Gabon deputy to file complaints against French mining firm

16th January 2011, Comments 0 comments

A Gabon lawmaker said Saturday he had gathered some 300 complaints seeking damages from a subsidiary of French mining group Eramet, accusing it of endangering the environment and people's health.

"We have more than 300 individual complaints to which will be added those of several national and international NGOs specialising in the protection of the environment," said Jean-Valentin Leyama, a deputy in Gabon's southeast mining region, at a press conference.

"We are seeking damages and interest for the city and the population of some 480 billion CFA francs (731 million euros, 978 million dollars)," he said, adding that the complaints would be filed in court on Monday.

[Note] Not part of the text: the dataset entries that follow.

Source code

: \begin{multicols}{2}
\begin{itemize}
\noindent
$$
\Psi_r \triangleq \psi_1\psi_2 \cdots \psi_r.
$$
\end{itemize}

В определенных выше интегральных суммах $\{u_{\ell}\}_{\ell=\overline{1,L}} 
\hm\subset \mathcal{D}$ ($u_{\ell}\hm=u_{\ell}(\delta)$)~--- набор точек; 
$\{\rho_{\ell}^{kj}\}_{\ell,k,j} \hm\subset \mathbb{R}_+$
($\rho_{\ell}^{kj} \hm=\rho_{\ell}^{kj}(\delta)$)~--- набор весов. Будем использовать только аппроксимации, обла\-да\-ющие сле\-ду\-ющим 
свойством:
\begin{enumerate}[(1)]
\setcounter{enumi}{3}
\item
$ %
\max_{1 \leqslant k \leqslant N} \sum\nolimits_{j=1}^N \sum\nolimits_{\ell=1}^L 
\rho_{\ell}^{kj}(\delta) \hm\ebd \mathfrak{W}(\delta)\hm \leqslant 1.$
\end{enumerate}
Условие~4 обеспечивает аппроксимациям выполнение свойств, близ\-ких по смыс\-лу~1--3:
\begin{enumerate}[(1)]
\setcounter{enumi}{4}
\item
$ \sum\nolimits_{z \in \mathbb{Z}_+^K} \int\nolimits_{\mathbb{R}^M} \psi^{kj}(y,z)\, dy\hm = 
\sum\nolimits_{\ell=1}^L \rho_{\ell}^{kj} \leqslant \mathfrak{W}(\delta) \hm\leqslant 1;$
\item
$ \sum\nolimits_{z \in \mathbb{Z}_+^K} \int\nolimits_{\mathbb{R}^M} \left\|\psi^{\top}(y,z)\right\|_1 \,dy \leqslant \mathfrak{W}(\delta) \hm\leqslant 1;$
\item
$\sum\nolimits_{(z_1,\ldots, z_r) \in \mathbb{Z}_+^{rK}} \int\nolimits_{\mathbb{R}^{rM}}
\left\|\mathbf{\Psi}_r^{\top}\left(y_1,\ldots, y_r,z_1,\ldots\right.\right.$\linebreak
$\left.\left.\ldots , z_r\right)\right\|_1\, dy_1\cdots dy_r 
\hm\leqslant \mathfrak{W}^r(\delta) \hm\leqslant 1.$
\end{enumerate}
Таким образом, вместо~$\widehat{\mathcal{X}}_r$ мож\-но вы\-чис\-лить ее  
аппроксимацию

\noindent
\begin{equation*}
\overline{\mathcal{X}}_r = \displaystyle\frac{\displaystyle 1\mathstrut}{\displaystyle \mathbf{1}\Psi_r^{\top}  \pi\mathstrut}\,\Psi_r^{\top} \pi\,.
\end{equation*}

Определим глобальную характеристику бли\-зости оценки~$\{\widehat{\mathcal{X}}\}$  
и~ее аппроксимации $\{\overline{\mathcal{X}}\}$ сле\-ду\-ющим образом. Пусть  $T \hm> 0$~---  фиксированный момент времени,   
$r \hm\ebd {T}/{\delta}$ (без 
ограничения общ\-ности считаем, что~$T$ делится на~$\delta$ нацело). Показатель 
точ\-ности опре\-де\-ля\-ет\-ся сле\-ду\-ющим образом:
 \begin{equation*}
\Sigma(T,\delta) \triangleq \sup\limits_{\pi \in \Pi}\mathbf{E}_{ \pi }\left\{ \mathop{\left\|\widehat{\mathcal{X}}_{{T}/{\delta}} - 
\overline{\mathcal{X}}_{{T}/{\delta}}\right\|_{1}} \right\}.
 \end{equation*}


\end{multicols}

The complaints against the Eramet manganese subsidiary Comilog, in which the Gabonese state holds a stake, were signed by "former workers, inhabitants of the Comilog industrial zone and the general population," the lawmaker said.

"The people explain how their lives and their health have been affected," he said.

The Gabonese deputy also claimed that Comilog, which has been mining manganese since 1962, has had "a considerable negative impact" on the environment as well as people's health with alleged links to "cardio-vascular diseases, lung infections and cancers... as well as vision problems."

In August, the non-governmental organisation Brainforest published a report on the impact of French mining companies Eramet and Areva in eastern Gabon.

It said in Moanda where Comilog operates that water sources had been polluted by mud and waste from its mining of manganese, making it difficult for the population to find drinkable water, and fishing has been abandoned in some areas.

Manganese is Gabon's second biggest export and Comilog is the only company conducting manganese mining in southeastern Gabon, employing 6,500 people.

Last October Eramet said it had reached agreement on increasing the west African country's stake in Comilog to 35.4 percent from 25.4 percent by 2015.